**DESCRIPTION OF THE TASK:**
Each record below is to be reproduced without any change.

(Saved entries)
[Start of section]
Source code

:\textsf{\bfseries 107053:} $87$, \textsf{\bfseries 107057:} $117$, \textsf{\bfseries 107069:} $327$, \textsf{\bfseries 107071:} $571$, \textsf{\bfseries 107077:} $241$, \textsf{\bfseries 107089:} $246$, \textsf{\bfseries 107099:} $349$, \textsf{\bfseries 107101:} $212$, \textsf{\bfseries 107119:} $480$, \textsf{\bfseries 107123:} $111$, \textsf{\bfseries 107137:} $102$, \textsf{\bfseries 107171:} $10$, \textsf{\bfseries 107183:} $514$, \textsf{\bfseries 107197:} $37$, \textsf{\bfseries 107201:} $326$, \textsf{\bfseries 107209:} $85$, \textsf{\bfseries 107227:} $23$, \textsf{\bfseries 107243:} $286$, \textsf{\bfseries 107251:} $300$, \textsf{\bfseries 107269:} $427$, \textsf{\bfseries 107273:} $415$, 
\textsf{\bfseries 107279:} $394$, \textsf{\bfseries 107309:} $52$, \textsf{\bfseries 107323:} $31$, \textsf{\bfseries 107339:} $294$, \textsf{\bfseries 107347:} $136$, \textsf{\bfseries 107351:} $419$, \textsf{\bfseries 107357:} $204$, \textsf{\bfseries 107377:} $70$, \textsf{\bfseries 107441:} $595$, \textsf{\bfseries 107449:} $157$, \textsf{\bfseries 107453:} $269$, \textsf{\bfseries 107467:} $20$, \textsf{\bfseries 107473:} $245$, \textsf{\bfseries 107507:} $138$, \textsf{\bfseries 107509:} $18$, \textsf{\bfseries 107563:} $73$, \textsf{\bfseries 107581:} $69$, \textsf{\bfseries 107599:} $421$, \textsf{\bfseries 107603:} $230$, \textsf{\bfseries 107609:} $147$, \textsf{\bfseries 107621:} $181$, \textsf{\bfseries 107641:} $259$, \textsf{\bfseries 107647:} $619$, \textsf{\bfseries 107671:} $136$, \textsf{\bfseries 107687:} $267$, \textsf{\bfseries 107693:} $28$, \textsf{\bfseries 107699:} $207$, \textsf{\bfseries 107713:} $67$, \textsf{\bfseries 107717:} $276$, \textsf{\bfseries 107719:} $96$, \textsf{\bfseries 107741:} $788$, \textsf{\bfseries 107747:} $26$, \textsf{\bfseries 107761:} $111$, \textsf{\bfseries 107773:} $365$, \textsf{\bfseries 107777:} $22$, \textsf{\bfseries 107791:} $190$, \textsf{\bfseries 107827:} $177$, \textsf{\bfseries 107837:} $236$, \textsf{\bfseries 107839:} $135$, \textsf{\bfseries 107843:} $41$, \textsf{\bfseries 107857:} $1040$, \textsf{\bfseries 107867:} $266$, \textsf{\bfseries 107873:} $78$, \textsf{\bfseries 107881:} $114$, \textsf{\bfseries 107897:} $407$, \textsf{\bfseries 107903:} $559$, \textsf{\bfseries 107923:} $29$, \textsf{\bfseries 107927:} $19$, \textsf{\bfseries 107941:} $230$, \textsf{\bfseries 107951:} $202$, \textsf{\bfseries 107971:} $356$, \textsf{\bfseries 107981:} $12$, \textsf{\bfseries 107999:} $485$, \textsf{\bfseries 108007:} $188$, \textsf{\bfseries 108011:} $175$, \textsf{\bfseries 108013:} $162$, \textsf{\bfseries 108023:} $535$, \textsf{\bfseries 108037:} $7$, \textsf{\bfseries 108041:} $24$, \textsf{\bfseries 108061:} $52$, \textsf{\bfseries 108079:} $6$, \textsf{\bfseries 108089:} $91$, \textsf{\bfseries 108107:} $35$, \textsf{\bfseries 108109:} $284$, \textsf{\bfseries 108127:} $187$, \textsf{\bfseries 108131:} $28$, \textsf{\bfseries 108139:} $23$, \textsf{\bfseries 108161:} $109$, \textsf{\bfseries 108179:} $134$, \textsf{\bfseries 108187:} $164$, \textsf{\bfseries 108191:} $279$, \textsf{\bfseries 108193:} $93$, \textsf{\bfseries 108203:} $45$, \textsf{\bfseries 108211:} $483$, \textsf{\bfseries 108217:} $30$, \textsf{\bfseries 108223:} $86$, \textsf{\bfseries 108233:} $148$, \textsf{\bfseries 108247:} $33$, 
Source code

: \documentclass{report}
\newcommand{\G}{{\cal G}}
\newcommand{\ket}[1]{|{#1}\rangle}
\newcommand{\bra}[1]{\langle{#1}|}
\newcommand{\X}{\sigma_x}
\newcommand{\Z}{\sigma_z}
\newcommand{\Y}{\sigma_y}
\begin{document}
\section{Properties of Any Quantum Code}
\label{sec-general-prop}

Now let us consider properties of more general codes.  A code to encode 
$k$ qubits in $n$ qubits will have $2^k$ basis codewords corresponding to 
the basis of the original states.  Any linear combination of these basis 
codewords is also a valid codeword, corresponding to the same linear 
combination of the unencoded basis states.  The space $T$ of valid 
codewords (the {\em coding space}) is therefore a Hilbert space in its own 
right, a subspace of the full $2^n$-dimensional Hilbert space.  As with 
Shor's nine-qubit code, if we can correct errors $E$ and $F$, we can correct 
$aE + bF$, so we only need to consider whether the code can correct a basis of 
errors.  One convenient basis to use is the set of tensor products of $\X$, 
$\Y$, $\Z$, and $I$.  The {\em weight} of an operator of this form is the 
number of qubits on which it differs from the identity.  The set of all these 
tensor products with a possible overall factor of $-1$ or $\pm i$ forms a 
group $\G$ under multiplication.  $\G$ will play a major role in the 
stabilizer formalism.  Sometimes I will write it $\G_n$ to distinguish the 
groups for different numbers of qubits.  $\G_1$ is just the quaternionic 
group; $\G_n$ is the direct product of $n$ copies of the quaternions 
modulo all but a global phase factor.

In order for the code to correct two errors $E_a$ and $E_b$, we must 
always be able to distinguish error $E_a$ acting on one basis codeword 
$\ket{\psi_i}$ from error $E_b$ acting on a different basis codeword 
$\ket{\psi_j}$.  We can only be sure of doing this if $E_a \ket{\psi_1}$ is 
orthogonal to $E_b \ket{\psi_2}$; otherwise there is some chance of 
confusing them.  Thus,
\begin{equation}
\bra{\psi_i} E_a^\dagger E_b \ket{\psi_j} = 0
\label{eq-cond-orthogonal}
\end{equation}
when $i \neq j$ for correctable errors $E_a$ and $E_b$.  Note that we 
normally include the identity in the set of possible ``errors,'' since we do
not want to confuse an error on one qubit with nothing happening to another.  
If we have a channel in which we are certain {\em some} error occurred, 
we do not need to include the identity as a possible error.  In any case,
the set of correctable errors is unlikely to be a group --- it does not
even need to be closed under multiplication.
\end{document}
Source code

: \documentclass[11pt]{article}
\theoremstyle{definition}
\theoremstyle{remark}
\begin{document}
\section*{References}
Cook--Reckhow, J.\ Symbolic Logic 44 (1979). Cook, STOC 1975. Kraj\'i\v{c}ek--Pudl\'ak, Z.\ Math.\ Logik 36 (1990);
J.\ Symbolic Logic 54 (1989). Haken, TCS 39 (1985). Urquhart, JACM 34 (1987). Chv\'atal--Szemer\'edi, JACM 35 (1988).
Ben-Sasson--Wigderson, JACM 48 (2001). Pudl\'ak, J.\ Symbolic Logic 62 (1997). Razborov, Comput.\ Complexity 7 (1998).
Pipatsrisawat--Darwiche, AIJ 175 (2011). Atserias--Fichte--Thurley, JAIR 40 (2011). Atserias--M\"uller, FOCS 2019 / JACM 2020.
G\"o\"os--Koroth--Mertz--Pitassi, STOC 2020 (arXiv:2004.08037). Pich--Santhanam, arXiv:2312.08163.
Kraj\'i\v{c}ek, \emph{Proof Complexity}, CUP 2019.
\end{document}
[End of section]
**EXERCISE SOLUTION:**
Source code

:\textsf{\bfseries 107053:} $87$, \textsf{\bfseries 107057:} $117$, \textsf{\bfseries 107069:} $327$, \textsf{\bfseries 107071:} $571$, \textsf{\bfseries 107077:} $241$, \textsf{\bfseries 107089:} $246$, \textsf{\bfseries 107099:} $349$, \textsf{\bfseries 107101:} $212$, \textsf{\bfseries 107119:} $480$, \textsf{\bfseries 107123:} $111$, \textsf{\bfseries 107137:} $102$, \textsf{\bfseries 107171:} $10$, \textsf{\bfseries 107183:} $514$, \textsf{\bfseries 107197:} $37$, \textsf{\bfseries 107201:} $326$, \textsf{\bfseries 107209:} $85$, \textsf{\bfseries 107227:} $23$, \textsf{\bfseries 107243:} $286$, \textsf{\bfseries 107251:} $300$, \textsf{\bfseries 107269:} $427$, \textsf{\bfseries 107273:} $415$, 
\textsf{\bfseries 107279:} $394$, \textsf{\bfseries 107309:} $52$, \textsf{\bfseries 107323:} $31$, \textsf{\bfseries 107339:} $294$, \textsf{\bfseries 107347:} $136$, \textsf{\bfseries 107351:} $419$, \textsf{\bfseries 107357:} $204$, \textsf{\bfseries 107377:} $70$, \textsf{\bfseries 107441:} $595$, \textsf{\bfseries 107449:} $157$, \textsf{\bfseries 107453:} $269$, \textsf{\bfseries 107467:} $20$, \textsf{\bfseries 107473:} $245$, \textsf{\bfseries 107507:} $138$, \textsf{\bfseries 107509:} $18$, \textsf{\bfseries 107563:} $73$, \textsf{\bfseries 107581:} $69$, \textsf{\bfseries 107599:} $421$, \textsf{\bfseries 107603:} $230$, \textsf{\bfseries 107609:} $147$, \textsf{\bfseries 107621:} $181$, \textsf{\bfseries 107641:} $259$, \textsf{\bfseries 107647:} $619$, \textsf{\bfseries 107671:} $136$, \textsf{\bfseries 107687:} $267$, \textsf{\bfseries 107693:} $28$, \textsf{\bfseries 107699:} $207$, \textsf{\bfseries 107713:} $67$, \textsf{\bfseries 107717:} $276$, \textsf{\bfseries 107719:} $96$, \textsf{\bfseries 107741:} $788$, \textsf{\bfseries 107747:} $26$, \textsf{\bfseries 107761:} $111$, \textsf{\bfseries 107773:} $365$, \textsf{\bfseries 107777:} $22$, \textsf{\bfseries 107791:} $190$, \textsf{\bfseries 107827:} $177$, \textsf{\bfseries 107837:} $236$, \textsf{\bfseries 107839:} $135$, \textsf{\bfseries 107843:} $41$, \textsf{\bfseries 107857:} $1040$, \textsf{\bfseries 107867:} $266$, \textsf{\bfseries 107873:} $78$, \textsf{\bfseries 107881:} $114$, \textsf{\bfseries 107897:} $407$, \textsf{\bfseries 107903:} $559$, \textsf{\bfseries 107923:} $29$, \textsf{\bfseries 107927:} $19$, \textsf{\bfseries 107941:} $230$, \textsf{\bfseries 107951:} $202$, \textsf{\bfseries 107971:} $356$, \textsf{\bfseries 107981:} $12$, \textsf{\bfseries 107999:} $485$, \textsf{\bfseries 108007:} $188$, \textsf{\bfseries 108011:} $175$, \textsf{\bfseries 108013:} $162$, \textsf{\bfseries 108023:} $535$, \textsf{\bfseries 108037:} $7$, \textsf{\bfseries 108041:} $24$, \textsf{\bfseries 108061:} $52$, \textsf{\bfseries 108079:} $6$, \textsf{\bfseries 108089:} $91$, \textsf{\bfseries 108107:} $35$, \textsf{\bfseries 108109:} $284$, \textsf{\bfseries 108127:} $187$, \textsf{\bfseries 108131:} $28$, \textsf{\bfseries 108139:} $23$, \textsf{\bfseries 108161:} $109$, \textsf{\bfseries 108179:} $134$, \textsf{\bfseries 108187:} $164$, \textsf{\bfseries 108191:} $279$, \textsf{\bfseries 108193:} $93$, \textsf{\bfseries 108203:} $45$, \textsf{\bfseries 108211:} $483$, \textsf{\bfseries 108217:} $30$, \textsf{\bfseries 108223:} $86$, \textsf{\bfseries 108233:} $148$, \textsf{\bfseries 108247:} $33$, 
Source code

: \documentclass{report}
\newcommand{\G}{{\cal G}}
\newcommand{\ket}[1]{|{#1}\rangle}
\newcommand{\bra}[1]{\langle{#1}|}
\newcommand{\X}{\sigma_x}
\newcommand{\Z}{\sigma_z}
\newcommand{\Y}{\sigma_y}
\begin{document}
\section{Properties of Any Quantum Code}
\label{sec-general-prop}

Now let us consider properties of more general codes.  A code to encode 
$k$ qubits in $n$ qubits will have $2^k$ basis codewords corresponding to 
the basis of the original states.  Any linear combination of these basis 
codewords is also a valid codeword, corresponding to the same linear 
combination of the unencoded basis states.  The space $T$ of valid 
codewords (the {\em coding space}) is therefore a Hilbert space in its own 
right, a subspace of the full $2^n$-dimensional Hilbert space.  As with 
Shor's nine-qubit code, if we can correct errors $E$ and $F$, we can correct 
$aE + bF$, so we only need to consider whether the code can correct a basis of 
errors.  One convenient basis to use is the set of tensor products of $\X$, 
$\Y$, $\Z$, and $I$.  The {\em weight} of an operator of this form is the 
number of qubits on which it differs from the identity.  The set of all these 
tensor products with a possible overall factor of $-1$ or $\pm i$ forms a 
group $\G$ under multiplication.  $\G$ will play a major role in the 
stabilizer formalism.  Sometimes I will write it $\G_n$ to distinguish the 
groups for different numbers of qubits.  $\G_1$ is just the quaternionic 
group; $\G_n$ is the direct product of $n$ copies of the quaternions 
modulo all but a global phase factor.

In order for the code to correct two errors $E_a$ and $E_b$, we must 
always be able to distinguish error $E_a$ acting on one basis codeword 
$\ket{\psi_i}$ from error $E_b$ acting on a different basis codeword 
$\ket{\psi_j}$.  We can only be sure of doing this if $E_a \ket{\psi_1}$ is 
orthogonal to $E_b \ket{\psi_2}$; otherwise there is some chance of 
confusing them.  Thus,
\begin{equation}
\bra{\psi_i} E_a^\dagger E_b \ket{\psi_j} = 0
\label{eq-cond-orthogonal}
\end{equation}
when $i \neq j$ for correctable errors $E_a$ and $E_b$.  Note that we 
normally include the identity in the set of possible ``errors,'' since we do
not want to confuse an error on one qubit with nothing happening to another.  
If we have a channel in which we are certain {\em some} error occurred, 
we do not need to include the identity as a possible error.  In any case,
the set of correctable errors is unlikely to be a group --- it does not
even need to be closed under multiplication.
\end{document}
Source code

: \documentclass[11pt]{article}
\theoremstyle{definition}
\theoremstyle{remark}
\begin{document}
\section*{References}
Cook--Reckhow, J.\ Symbolic Logic 44 (1979). Cook, STOC 1975. Kraj\'i\v{c}ek--Pudl\'ak, Z.\ Math.\ Logik 36 (1990);
J.\ Symbolic Logic 54 (1989). Haken, TCS 39 (1985). Urquhart, JACM 34 (1987). Chv\'atal--Szemer\'edi, JACM 35 (1988).
Ben-Sasson--Wigderson, JACM 48 (2001). Pudl\'ak, J.\ Symbolic Logic 62 (1997). Razborov, Comput.\ Complexity 7 (1998).
Pipatsrisawat--Darwiche, AIJ 175 (2011). Atserias--Fichte--Thurley, JAIR 40 (2011). Atserias--M\"uller, FOCS 2019 / JACM 2020.
G\"o\"os--Koroth--Mertz--Pitassi, STOC 2020 (arXiv:2004.08037). Pich--Santhanam, arXiv:2312.08163.
Kraj\'i\v{c}ek, \emph{Proof Complexity}, CUP 2019.
\end{document}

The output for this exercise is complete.